***** MATERIAL PROVIDED

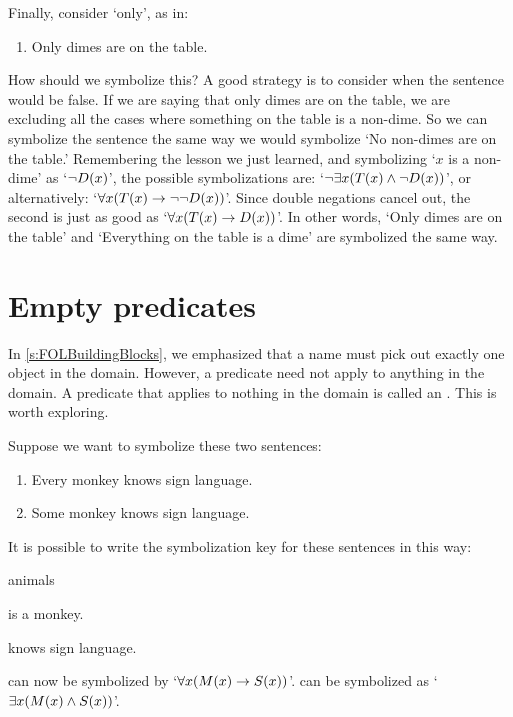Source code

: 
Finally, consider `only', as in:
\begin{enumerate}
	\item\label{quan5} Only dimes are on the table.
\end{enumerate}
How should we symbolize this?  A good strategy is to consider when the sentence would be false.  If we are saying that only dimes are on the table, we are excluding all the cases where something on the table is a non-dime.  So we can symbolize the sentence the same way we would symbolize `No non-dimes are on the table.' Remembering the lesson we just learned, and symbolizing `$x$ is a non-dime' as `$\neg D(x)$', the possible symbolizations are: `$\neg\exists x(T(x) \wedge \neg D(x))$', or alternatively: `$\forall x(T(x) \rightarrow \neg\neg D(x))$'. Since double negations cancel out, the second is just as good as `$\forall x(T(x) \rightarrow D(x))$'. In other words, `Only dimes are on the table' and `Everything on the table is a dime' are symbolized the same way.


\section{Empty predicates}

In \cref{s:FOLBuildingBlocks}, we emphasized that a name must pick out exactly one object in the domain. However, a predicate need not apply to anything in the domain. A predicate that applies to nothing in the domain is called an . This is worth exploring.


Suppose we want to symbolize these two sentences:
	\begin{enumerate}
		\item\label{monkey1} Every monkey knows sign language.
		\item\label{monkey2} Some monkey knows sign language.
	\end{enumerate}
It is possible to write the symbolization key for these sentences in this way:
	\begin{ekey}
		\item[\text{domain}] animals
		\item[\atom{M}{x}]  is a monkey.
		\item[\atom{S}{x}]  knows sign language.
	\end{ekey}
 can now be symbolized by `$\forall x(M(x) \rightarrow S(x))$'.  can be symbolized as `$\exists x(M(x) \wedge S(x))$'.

**********
***** MATERIAL PROVIDED

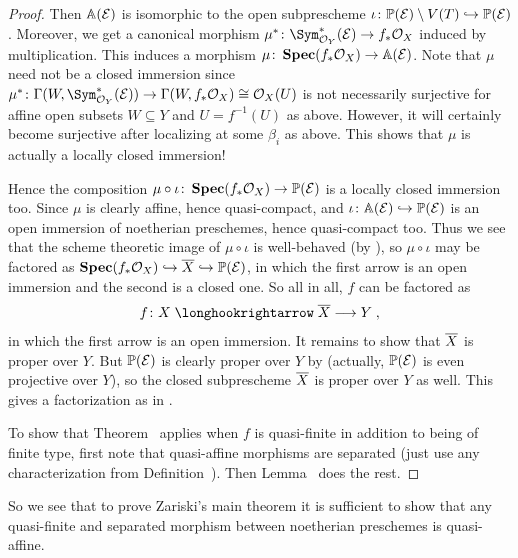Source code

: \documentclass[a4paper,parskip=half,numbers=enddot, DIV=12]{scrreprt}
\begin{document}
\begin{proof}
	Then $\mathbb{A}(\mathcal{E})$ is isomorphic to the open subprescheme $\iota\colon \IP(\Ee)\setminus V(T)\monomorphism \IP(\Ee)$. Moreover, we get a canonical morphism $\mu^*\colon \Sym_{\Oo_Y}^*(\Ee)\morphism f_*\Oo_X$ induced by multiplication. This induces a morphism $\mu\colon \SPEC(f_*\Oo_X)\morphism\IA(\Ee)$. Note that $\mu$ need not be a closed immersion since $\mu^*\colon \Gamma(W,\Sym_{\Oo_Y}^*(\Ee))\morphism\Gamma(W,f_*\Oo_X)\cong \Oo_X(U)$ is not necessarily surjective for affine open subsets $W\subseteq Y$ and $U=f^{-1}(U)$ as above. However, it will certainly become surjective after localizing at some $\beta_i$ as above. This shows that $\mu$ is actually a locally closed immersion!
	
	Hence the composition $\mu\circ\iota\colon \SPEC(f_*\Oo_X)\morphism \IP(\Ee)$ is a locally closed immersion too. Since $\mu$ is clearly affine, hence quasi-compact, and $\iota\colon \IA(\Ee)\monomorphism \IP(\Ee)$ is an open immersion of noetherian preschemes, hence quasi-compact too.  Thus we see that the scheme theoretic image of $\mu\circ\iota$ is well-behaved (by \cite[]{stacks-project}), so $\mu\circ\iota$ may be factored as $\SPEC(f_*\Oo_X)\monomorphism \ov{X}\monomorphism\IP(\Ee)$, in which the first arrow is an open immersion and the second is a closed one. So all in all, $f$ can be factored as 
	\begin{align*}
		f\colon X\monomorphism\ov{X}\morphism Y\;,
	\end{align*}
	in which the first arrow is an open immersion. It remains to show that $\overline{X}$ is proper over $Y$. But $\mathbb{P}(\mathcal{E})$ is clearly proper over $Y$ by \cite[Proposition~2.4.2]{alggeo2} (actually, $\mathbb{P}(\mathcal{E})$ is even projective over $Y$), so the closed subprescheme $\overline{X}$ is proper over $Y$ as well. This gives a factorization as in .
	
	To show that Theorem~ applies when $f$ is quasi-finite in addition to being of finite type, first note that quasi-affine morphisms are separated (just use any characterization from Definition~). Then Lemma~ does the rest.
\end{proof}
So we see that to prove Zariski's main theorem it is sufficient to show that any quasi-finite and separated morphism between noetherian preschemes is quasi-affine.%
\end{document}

**********

» TO DO
Whenever the word "these" occurs in a line above, copy that line.

» SOLUTION TO THIS TASK
Suppose we want to symbolize these two sentences:
It is possible to write the symbolization key for these sentences in this way:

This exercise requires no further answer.